◆ The input:
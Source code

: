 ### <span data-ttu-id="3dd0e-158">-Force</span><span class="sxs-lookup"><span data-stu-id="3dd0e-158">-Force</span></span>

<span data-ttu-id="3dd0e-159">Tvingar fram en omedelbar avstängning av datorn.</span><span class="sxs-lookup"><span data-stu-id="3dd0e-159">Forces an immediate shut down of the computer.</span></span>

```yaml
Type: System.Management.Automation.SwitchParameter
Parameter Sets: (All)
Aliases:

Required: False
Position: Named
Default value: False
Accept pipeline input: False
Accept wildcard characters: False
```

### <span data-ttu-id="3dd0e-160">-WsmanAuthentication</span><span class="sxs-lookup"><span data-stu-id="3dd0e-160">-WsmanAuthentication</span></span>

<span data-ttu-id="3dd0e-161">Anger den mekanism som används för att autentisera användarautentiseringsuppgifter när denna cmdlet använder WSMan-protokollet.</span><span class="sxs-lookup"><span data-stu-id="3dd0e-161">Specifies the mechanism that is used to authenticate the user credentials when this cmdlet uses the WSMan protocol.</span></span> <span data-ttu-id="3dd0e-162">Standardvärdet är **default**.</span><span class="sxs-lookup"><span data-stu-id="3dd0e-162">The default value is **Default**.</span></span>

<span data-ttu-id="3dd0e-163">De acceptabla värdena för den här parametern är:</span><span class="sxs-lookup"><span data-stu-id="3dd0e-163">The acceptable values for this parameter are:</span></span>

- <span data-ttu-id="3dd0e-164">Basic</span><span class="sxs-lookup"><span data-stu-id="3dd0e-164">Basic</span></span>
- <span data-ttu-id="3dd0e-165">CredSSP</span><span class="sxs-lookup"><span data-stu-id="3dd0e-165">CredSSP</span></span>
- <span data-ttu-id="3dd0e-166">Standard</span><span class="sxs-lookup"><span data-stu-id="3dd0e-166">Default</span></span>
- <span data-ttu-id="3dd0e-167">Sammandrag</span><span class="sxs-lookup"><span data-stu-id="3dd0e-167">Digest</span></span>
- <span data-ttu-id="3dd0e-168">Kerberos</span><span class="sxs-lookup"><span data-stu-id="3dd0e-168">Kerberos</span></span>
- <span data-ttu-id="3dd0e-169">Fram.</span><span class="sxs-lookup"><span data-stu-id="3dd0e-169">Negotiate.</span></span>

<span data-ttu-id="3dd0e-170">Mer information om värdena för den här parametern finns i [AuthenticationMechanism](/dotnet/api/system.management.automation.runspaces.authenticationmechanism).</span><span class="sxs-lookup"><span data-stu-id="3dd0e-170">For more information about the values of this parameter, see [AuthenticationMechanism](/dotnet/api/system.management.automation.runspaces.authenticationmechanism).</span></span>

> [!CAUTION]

◆ Problem statement: All that is needed is the number of lines in the material containing the string "False".

◆ Answer section: 4